The problem: A slow query on a JSONB field

This is a blog from earlier this week where Eric talks about an issue that they run into in their deployment pipeline. And they narrowed down the problem that they were seeing to this particular query here:

SELECT e.id
FROM events e
JOIN postgres_dbs db ON (e.data ->> 'serviceId') = db.database_id
LIMIT 1;

The "e.data" column is a JSONB column, and they're extracting a value here, "serviceId", and then they're comparing it against a different table. And so what they were seeing is that this query here which was expected to be fast, took an extremely long time and they were kind of puzzled why that was happening.

I want to point out two things here:

  1. As they are noting, this query is bounded by a LIMIT 1 - this will have a big influence on chosen query plans
  2. They do have a multi-column B-tree index that covers the e.data ->> 'serviceId' expression

Additionally, for context, there are two tables involved here. Their "postgres_dbs" table and their "events" table. "postgres_dbs" has about 100,000 rows, "events" has about 90 million rows. The number of events that are related to the Postgres databases are quite small. It's just 0.01% of all events.

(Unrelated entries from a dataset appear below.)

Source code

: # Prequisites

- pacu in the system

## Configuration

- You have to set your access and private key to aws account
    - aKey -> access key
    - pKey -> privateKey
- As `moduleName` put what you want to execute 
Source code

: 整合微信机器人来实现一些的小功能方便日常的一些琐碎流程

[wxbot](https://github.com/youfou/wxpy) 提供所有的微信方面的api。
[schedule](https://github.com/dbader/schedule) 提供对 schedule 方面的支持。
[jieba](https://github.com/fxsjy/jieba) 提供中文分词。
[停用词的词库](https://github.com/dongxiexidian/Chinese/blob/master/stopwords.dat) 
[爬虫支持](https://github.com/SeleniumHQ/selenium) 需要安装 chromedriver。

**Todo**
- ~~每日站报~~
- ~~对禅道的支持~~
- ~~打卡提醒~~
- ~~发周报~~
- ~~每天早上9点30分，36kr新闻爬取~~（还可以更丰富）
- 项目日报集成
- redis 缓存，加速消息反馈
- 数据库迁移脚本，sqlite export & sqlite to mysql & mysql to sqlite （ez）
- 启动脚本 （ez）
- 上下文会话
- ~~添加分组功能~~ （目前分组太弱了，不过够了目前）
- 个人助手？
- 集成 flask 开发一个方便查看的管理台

Eric referred to this as a needle in a haystack. Only a small portion of the rows are actually necessary.

EXPLAIN shows an unexpected Merge Join

They've run an EXPLAIN, and in the EXPLAIN they first get what looks like potentially a reasonable result, which is they get two index scans:

                                                         QUERY PLAN
-----------------------------------------------------------------------------------------------------------------------------
 Limit  (cost=0.98..4.39 rows=1 width=25)
   ->  Merge Join  (cost=0.98..306608988.86 rows=90103848 width=25)
         Merge Cond: ((events.data ->> 'serviceId'::text) = postgres_dbs.database_id)
         ->  Index Scan using events_service_id_timestamp_idx on events  (cost=0.57..305056170.48 rows=90103848 width=192)
         ->  Index Only Scan using postgres_dbs_database_id_key on postgres_dbs  (cost=0.42..200755.06 rows=101119 width=26)
(5 rows)

But you'll note that these index scans don't have any index conditions. And so that means Postgres is using the index scan here only to return a sorted result, but then the actual filtering is happening in the merge condition. And so obviously this is quite expensive.

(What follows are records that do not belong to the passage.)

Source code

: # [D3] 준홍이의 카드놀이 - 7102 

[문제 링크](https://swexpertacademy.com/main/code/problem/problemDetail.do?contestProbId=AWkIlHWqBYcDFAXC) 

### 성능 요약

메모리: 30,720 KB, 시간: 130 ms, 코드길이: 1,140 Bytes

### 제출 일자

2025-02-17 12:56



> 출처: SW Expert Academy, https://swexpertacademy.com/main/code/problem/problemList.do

Now the other thing that they note here is that the serviceId that this index is sorted on, that the merge join prefers, has a lot of entries that come ahead of the entries they're looking for. And so even if the Merge Join could terminate early, because it was able to match the condition, because there's a lot of events that are unrelated, it has to do a lot of unnecessary work despite the LIMIT.

Adding additional WHERE conditions to limit the Index Scan

The first thing that they put in place is, they said, if we're getting too many unnecessary rows, can we just skip those? And so they add an explicit WHERE condition saying only look for the "serviceId" that is prefixed with this Postgres service ID, which works in their particular situation:

SELECT e.id
FROM events e
JOIN postgres_dbs db ON (e.data ->> 'serviceId') = db.database_id
WHERE (e.data ->> 'serviceId') >= 'dpg-'
LIMIT 1;

Now, this was actually much faster (1.47ms), but what's interesting is that the query plan was still a merge join.

The only difference here is that they were seeing an index condition on the events table now, and so it was able to essentially reduce the amount of data it returned from that index.

They switched to doing some testing without the LIMIT, just to understand how Postgres would behave if you were fetching all of the matching data. And so what they ended up doing here was essentially refining this WHERE condition further to only search for the prefixed events that are related to Postgres. And this ended up giving quite a reasonable performance here for the full search, and then of course also for the LIMIT.

If you have more information about the problem domain, you can add additional WHERE conditions to help Postgres find a better query plan.

Now, Eric said, "we could have declared success here". If they only had wanted to fix a slow query, they would be done.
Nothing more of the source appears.